Rasulullah ﷺ bersabda: “Sebaik-baik manusia adalah yang paling bermanfaat bagi manusia lain.” (HR. Ahmad) Maka ukuran kader bukan sekadar kehadiran di struktur, tapi seberapa besar manfaat yang ia tebarkan di lingkungannya.
Tanpa Nama, Tapi Menghidupkan
Saya mengenal seorang tukang servis HP di sebuah kota kecil. Ia tak pernah muncul di forum PWM atau PDM. Tapi tiap ada kegiatan Muhammadiyah, ia datang paling awal membawa alat pengeras suara miliknya. Tak pernah minta ganti bensin, apalagi honor. Ketika ditanya kenapa,
jawabannya sederhana: “Ini rumah kita, masak mau bantu saja harus ditunggu diminta?” Ada pula seorang ibu rumah tangga di desa. Ia rutin menyumbang nasi kotak untuk pengajian Aisyiyah, padahal keluarganya hidup pas-pasan. Ketika ditanya kenapa tetap memberi, ia bilang,
“Karena saya bukan pimpinan, ini satu-satunya cara saya bisa ikut berjuang.” Mereka tak pernah difoto, tak masuk laporan kegiatan, tapi jika Muhammadiyah masih menyala di tempat itu, boleh jadi karena mereka.

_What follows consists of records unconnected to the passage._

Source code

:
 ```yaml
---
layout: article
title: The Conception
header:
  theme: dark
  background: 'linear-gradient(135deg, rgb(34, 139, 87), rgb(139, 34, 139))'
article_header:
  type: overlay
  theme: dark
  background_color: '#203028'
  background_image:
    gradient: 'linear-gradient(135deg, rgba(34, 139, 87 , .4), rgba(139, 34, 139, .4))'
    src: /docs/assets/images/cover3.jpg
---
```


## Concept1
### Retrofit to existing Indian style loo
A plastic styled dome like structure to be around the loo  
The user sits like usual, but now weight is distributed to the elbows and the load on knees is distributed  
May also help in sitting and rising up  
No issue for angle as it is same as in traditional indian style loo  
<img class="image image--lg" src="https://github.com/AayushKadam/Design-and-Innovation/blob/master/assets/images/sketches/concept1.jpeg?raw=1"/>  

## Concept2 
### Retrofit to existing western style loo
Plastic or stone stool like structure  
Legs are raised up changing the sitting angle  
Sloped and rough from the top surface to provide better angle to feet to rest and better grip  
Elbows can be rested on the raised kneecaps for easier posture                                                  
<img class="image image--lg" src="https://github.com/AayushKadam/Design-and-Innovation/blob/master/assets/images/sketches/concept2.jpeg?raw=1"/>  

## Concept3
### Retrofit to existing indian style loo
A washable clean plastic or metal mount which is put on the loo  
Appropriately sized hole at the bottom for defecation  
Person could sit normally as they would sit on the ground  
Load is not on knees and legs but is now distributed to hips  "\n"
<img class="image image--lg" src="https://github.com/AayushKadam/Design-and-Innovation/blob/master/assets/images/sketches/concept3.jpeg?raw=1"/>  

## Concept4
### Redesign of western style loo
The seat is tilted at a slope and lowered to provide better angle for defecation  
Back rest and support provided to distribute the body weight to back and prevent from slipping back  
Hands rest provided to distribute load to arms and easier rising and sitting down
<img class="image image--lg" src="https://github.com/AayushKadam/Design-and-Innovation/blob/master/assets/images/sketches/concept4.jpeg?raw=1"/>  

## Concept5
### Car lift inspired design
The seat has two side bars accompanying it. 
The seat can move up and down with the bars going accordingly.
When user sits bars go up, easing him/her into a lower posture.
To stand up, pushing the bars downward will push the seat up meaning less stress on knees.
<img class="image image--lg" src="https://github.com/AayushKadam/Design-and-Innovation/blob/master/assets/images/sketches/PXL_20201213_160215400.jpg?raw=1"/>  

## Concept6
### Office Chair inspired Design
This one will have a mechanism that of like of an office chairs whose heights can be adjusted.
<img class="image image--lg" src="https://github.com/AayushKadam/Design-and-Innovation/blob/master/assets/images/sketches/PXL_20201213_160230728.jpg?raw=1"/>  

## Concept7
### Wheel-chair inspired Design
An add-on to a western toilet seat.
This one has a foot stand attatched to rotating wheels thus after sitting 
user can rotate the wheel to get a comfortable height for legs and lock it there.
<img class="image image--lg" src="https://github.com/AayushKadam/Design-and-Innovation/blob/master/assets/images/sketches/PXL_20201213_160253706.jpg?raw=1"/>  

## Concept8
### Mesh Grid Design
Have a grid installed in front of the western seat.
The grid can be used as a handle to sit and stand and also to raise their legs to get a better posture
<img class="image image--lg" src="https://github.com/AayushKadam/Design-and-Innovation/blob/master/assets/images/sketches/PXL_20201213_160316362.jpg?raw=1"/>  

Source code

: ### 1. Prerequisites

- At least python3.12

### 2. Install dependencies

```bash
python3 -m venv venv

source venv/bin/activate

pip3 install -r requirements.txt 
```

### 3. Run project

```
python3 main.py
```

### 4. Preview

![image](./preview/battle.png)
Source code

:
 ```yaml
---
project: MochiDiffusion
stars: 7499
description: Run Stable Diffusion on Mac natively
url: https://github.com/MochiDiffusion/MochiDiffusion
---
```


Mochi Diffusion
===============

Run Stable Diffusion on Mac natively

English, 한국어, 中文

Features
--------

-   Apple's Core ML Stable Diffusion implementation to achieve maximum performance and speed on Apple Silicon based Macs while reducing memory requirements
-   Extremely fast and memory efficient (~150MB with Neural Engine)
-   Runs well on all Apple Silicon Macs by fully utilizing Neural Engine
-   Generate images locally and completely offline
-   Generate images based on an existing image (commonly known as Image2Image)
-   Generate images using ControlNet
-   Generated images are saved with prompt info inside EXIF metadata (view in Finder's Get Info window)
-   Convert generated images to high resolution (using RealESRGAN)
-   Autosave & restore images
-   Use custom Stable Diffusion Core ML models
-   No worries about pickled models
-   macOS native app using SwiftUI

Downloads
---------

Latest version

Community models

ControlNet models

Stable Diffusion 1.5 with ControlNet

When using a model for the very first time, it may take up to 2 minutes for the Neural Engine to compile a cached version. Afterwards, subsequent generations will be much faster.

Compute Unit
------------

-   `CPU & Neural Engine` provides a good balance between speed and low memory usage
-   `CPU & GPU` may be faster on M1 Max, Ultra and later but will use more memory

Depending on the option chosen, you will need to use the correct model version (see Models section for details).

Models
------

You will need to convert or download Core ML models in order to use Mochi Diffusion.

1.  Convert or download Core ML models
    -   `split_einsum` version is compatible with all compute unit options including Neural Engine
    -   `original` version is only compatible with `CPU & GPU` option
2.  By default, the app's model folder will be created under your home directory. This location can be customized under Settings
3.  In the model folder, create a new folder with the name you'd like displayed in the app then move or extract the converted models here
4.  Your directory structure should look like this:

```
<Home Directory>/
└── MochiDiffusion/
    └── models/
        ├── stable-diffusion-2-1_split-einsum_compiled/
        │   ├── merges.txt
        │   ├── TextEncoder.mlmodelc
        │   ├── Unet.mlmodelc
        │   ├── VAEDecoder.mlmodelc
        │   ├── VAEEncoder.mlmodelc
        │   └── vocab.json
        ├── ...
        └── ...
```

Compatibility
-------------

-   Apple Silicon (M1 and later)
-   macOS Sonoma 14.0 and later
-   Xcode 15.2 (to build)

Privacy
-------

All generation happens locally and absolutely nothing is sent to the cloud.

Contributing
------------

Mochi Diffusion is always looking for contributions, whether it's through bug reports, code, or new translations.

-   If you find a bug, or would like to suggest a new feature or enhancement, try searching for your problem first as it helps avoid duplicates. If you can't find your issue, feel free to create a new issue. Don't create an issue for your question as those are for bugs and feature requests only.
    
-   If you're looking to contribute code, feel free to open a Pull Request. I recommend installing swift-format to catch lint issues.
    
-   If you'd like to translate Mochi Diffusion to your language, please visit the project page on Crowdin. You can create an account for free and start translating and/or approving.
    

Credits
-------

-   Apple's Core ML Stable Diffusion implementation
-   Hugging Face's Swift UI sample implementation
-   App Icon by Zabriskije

Refleksi: Kader yang Dirindukan Langit
Di tengah hiruk pikuk organisasi, kadang kita lupa melihat ke arah yang lebih dalam. Kita sibuk menata struktur, tapi lupa menumbuhkan jiwa. Kita berlomba memperbanyak kegiatan, tapi jarang mengevaluasi ruh pengabdian. Mari kita mulai melihat kader bukan dari bajunya, tapi dari amalnya. Bukan dari seberapa sering ia muncul di pelantikan, tapi seberapa istiqamah ia memberi manfaat di sekitarnya.
Allah berfirman: "Sesungguhnya Allah mencintai orang-orang yang berperang di jalan-Nya dalam barisan yang teratur, seakan-akan mereka seperti bangunan yang tersusun kokoh." (QS. Ash-Shaff: 4)
Barisan itu tidak selalu harus seragam warnanya, tapi harus kokoh dalam niat dan amalnya. Seragam Itu Tambahan, Bukan Inti Seragam adalah simbol, bukan substansi. Kader sejati tidak diukur dari seragam yang ia kenakan, tapi dari komitmen dan kontribusi yang ia berikan, bahkan saat tak ada yang melihat. Jadi, jika hari ini engkau tak lagi punya jabatan, tak sempat hadir di rapat, bahkan tak punya seragam resmi Muhammadiyah, jangan berkecil hati. Jika hatimu masih terpaut pada dakwah, dan tanganmu masih ingin terus memberi untuk umat, maka sesungguhnya engkau adalah kader. Kader tanpa seragam. Tapi doanya dirindukan langit.